Digital Compliance Documents and QR Codes

Article 19 of the GPSR requires economic operators selling products online or through distance sales to clearly and visibly display specific information before purchase. This includes manufacturer details, responsible person details where applicable, product identification, and warning or safety information.

A QR code can support compliance, but it cannot replace mandatory physical label information where the GPSR requires that information to appear on the product, packaging, parcel, or accompanying document. A digital compliance document should therefore be treated as an additional compliance tool, not as a substitute for required labelling.

A voluntary digital compliance document may include:

  • Product information, including product name, model, SKU, batch number, images, and product category
  • Manufacturer and importer details, including legal company name, postal address, and electronic contact details
  • EaseCert details, where EaseCert acts as the EU Responsible Person or EU Authorised Representative for the relevant product
  • Declaration of Compliance or Declaration of Conformity reference, where applicable
  • Technical documentation overview, including risk assessment, applicable standards, test reports, and supplier declarations
  • Safety warnings and user instructions, including multilingual versions where required
  • Incident reporting process under GPSR Article 20
  • QR code or web link providing digital access to supporting compliance information

Ongoing Compliance and Monitoring

GPSR labelling is not a one-time artwork exercise. Labels, warnings, instructions, and online listings must remain aligned with the actual product, supplier, materials, production site, packaging, sales countries, and technical documentation. If any of these elements change, the label and risk assessment may need to be reviewed.

Regular Label and Documentation Reviews

  • Review labelling and compliance documentation regularly, especially when suppliers, materials, designs, claims, packaging, or sales markets change.
  • Check that online listings match the physical product label and the technical file.
  • Monitor updates in EU product safety, packaging, textile, chemical, and sector-specific rules.
  • Keep old and new label versions under version control so the business can show which label applied to which product batch.
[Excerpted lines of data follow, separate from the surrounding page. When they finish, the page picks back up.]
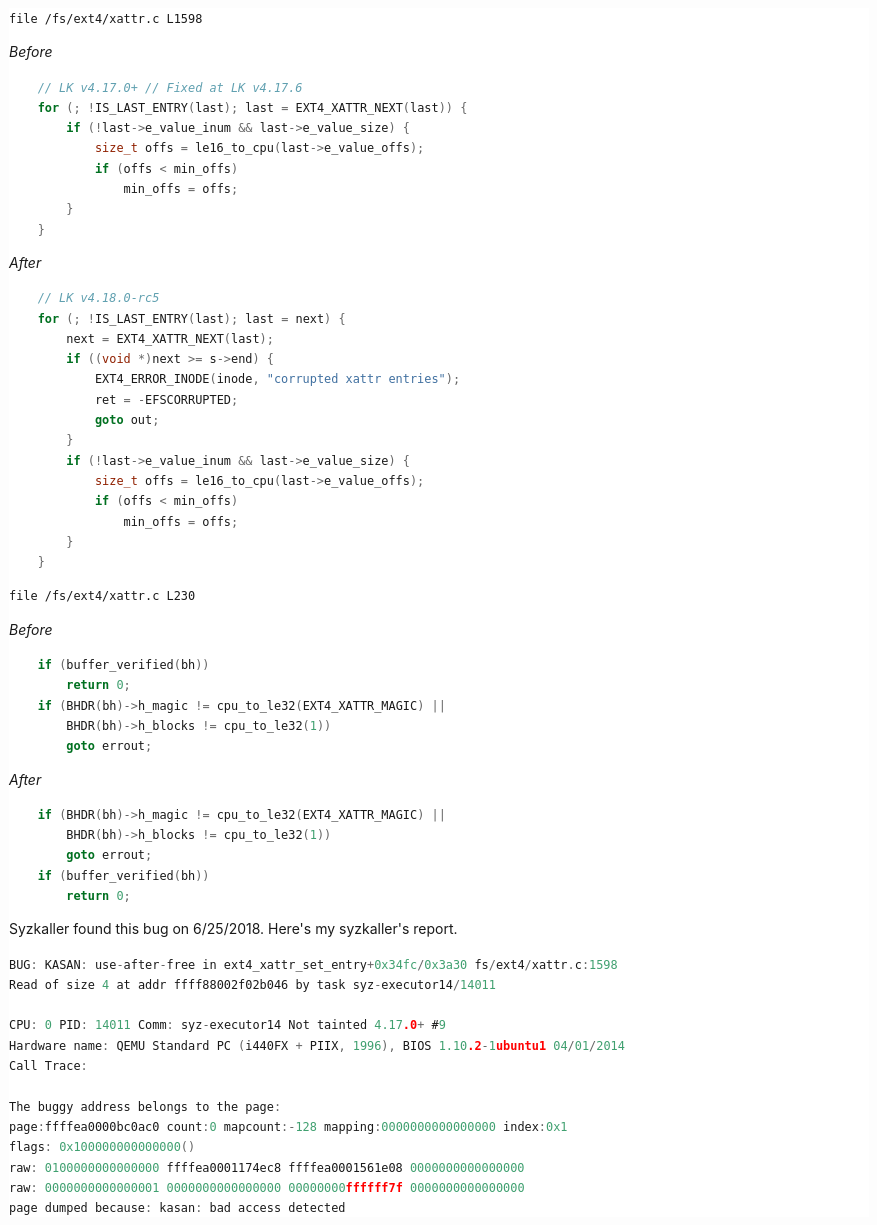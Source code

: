 ``file /fs/ext4/xattr.c L1598``

*Before*
```c
    // LK v4.17.0+ // Fixed at LK v4.17.6
	for (; !IS_LAST_ENTRY(last); last = EXT4_XATTR_NEXT(last)) {
		if (!last->e_value_inum && last->e_value_size) {
			size_t offs = le16_to_cpu(last->e_value_offs);
			if (offs < min_offs)
				min_offs = offs;
		}
	}
```

*After*
```c
    // LK v4.18.0-rc5
    for (; !IS_LAST_ENTRY(last); last = next) {
        next = EXT4_XATTR_NEXT(last);
        if ((void *)next >= s->end) {
            EXT4_ERROR_INODE(inode, "corrupted xattr entries");
            ret = -EFSCORRUPTED;
            goto out;
        }
        if (!last->e_value_inum && last->e_value_size) {
            size_t offs = le16_to_cpu(last->e_value_offs);
            if (offs < min_offs)
                min_offs = offs;
        }
    }
```

``file /fs/ext4/xattr.c L230``

*Before*
```c
	if (buffer_verified(bh))
		return 0;
	if (BHDR(bh)->h_magic != cpu_to_le32(EXT4_XATTR_MAGIC) ||
	    BHDR(bh)->h_blocks != cpu_to_le32(1))
		goto errout;
```

*After*
```c
	if (BHDR(bh)->h_magic != cpu_to_le32(EXT4_XATTR_MAGIC) ||
	    BHDR(bh)->h_blocks != cpu_to_le32(1))
		goto errout;
	if (buffer_verified(bh))
		return 0;
```

Syzkaller found this bug on 6/25/2018. Here's my syzkaller's report.

```c
BUG: KASAN: use-after-free in ext4_xattr_set_entry+0x34fc/0x3a30 fs/ext4/xattr.c:1598
Read of size 4 at addr ffff88002f02b046 by task syz-executor14/14011

CPU: 0 PID: 14011 Comm: syz-executor14 Not tainted 4.17.0+ #9
Hardware name: QEMU Standard PC (i440FX + PIIX, 1996), BIOS 1.10.2-1ubuntu1 04/01/2014
Call Trace:

The buggy address belongs to the page:
page:ffffea0000bc0ac0 count:0 mapcount:-128 mapping:0000000000000000 index:0x1
flags: 0x100000000000000()
raw: 0100000000000000 ffffea0001174ec8 ffffea0001561e08 0000000000000000
raw: 0000000000000001 0000000000000000 00000000ffffff7f 0000000000000000
page dumped because: kasan: bad access detected
```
Handling Authority and Marketplace Compliance Requests

  • Compliance documents should be available when requested by EU market surveillance authorities, customs, online marketplaces, fulfilment partners, or distributors.
  • Importers, manufacturers, and distributors should inform EaseCert promptly of regulatory concerns, product complaints, authority requests, marketplace notices, or safety issues.
  • Supporting documents should be kept in a structured technical file, including risk assessment, product description, label artwork, warnings, instructions, test reports, supplier declarations, and traceability records.

Incident Reporting under GPSR Article 20

  • Safety issues, serious product incidents, or evidence of unsafe products should be escalated immediately for review.
  • Where reporting is required, EaseCert can support the communication process with the relevant EU Safety Business Gateway procedures for products covered under its service scope.
  • Online marketplaces must document and escalate consumer safety complaints and should ensure that product listings, warnings, and traceability records remain available.

Consequences of Non-Compliance

Failure to meet GPSR labelling requirements can lead to serious consequences, including product recalls, customs delays, marketplace listing removals, distributor refusals, authority investigations, consumer complaints, and reputational damage. Relabelling after distribution is often difficult, expensive, and sometimes not accepted as a full corrective action if the product has already reached consumers.

Correct labelling should therefore be handled before products are placed on the EU market. A defensible GPSR label should match the risk assessment, technical file, product identifiers, language requirements, online listing, and responsible economic operator details.